### Given data ###

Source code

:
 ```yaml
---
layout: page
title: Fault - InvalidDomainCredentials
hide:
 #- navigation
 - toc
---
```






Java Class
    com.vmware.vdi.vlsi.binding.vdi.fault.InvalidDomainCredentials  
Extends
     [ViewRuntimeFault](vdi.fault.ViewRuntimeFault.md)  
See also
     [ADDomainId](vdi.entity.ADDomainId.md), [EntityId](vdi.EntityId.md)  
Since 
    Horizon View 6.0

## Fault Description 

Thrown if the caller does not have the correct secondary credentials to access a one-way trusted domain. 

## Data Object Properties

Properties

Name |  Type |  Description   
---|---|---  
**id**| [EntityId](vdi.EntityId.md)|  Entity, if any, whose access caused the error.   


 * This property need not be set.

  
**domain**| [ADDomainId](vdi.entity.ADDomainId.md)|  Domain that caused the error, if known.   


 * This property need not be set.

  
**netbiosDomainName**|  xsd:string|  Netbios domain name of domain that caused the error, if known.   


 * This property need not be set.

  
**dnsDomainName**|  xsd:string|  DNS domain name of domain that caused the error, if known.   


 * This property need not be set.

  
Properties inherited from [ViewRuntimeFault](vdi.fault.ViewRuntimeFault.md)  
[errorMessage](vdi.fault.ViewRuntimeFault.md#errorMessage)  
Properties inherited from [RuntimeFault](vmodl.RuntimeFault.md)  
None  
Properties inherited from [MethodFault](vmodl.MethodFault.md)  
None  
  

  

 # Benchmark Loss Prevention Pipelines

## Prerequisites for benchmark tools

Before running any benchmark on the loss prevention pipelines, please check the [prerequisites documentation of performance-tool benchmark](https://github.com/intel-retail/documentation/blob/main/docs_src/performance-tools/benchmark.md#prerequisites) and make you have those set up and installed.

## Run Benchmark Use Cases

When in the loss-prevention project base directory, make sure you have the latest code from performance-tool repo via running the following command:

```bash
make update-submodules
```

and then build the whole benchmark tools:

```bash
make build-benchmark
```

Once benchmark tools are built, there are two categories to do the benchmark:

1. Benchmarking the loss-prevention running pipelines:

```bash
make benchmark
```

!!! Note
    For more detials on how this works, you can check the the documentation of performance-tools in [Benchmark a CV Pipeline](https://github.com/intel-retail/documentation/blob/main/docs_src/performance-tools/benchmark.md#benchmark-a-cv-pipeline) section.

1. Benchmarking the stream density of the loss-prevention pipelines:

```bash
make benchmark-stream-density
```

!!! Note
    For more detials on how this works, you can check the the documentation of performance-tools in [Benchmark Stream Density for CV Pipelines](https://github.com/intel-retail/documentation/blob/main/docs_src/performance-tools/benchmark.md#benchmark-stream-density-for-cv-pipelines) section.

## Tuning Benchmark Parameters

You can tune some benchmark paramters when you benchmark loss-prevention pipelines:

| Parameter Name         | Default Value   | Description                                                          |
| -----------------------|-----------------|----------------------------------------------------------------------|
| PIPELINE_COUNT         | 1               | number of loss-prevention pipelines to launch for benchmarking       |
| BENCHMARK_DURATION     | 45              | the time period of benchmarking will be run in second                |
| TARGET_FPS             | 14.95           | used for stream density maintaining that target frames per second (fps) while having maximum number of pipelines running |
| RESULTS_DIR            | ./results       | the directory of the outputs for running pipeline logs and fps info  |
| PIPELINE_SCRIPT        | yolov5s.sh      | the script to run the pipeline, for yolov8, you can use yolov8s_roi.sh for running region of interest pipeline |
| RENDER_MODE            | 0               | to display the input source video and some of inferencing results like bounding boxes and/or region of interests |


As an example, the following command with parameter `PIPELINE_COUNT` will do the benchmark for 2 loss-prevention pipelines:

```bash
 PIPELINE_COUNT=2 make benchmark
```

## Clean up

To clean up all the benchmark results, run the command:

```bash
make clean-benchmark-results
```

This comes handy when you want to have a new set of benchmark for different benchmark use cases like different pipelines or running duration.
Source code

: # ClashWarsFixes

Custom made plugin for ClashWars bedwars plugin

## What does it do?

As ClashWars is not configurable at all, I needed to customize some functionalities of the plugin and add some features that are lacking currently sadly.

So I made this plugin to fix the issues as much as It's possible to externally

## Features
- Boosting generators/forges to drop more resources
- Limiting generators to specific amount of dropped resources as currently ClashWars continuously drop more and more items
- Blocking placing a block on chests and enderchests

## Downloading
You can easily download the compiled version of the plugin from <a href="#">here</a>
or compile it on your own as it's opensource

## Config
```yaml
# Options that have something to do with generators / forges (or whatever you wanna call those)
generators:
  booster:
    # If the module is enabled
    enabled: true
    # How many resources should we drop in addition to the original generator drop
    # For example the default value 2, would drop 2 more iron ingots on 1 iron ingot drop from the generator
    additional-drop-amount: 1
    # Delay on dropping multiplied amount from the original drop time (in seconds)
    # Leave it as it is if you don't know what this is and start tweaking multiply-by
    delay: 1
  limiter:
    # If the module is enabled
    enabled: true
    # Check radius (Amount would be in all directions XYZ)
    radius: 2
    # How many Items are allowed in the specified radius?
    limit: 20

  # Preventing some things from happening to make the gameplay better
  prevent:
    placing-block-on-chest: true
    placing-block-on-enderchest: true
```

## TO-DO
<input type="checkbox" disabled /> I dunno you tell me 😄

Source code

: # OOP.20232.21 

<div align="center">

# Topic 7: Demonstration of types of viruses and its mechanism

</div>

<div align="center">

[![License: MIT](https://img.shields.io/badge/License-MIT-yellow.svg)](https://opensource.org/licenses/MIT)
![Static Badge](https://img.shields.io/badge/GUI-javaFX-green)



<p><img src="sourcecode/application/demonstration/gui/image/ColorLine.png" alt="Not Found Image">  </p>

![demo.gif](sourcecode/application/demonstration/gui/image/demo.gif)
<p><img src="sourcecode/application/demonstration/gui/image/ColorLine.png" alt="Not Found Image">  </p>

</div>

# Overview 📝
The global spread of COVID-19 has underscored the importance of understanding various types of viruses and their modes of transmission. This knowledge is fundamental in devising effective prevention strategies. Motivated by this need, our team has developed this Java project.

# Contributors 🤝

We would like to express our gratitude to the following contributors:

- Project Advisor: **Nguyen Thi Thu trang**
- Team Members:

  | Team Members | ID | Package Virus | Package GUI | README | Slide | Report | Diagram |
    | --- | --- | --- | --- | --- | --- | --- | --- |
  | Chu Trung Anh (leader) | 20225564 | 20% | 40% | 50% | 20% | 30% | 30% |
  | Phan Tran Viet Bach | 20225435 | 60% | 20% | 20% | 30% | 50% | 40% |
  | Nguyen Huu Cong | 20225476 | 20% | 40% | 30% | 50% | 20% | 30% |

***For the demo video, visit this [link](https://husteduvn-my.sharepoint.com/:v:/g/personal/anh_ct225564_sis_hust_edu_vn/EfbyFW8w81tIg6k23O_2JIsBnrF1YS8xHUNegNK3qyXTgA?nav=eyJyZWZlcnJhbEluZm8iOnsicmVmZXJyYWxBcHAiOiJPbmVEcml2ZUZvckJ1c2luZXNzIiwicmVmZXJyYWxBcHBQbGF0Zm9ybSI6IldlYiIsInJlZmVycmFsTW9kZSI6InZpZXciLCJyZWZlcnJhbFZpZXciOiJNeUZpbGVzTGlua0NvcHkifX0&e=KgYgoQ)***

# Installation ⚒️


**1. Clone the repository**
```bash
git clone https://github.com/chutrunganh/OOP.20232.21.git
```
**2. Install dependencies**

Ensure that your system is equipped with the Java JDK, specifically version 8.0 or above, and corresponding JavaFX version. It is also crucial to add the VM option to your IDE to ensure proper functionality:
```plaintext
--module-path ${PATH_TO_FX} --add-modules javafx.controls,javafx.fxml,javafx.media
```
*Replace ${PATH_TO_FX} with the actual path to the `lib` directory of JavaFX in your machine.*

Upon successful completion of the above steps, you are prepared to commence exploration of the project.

###

» Work item: Every line above that has the string "EntityId" needs to be copied.

» Task output:
     [ADDomainId](vdi.entity.ADDomainId.md), [EntityId](vdi.EntityId.md)  
**id**| [EntityId](vdi.EntityId.md)|  Entity, if any, whose access caused the error.   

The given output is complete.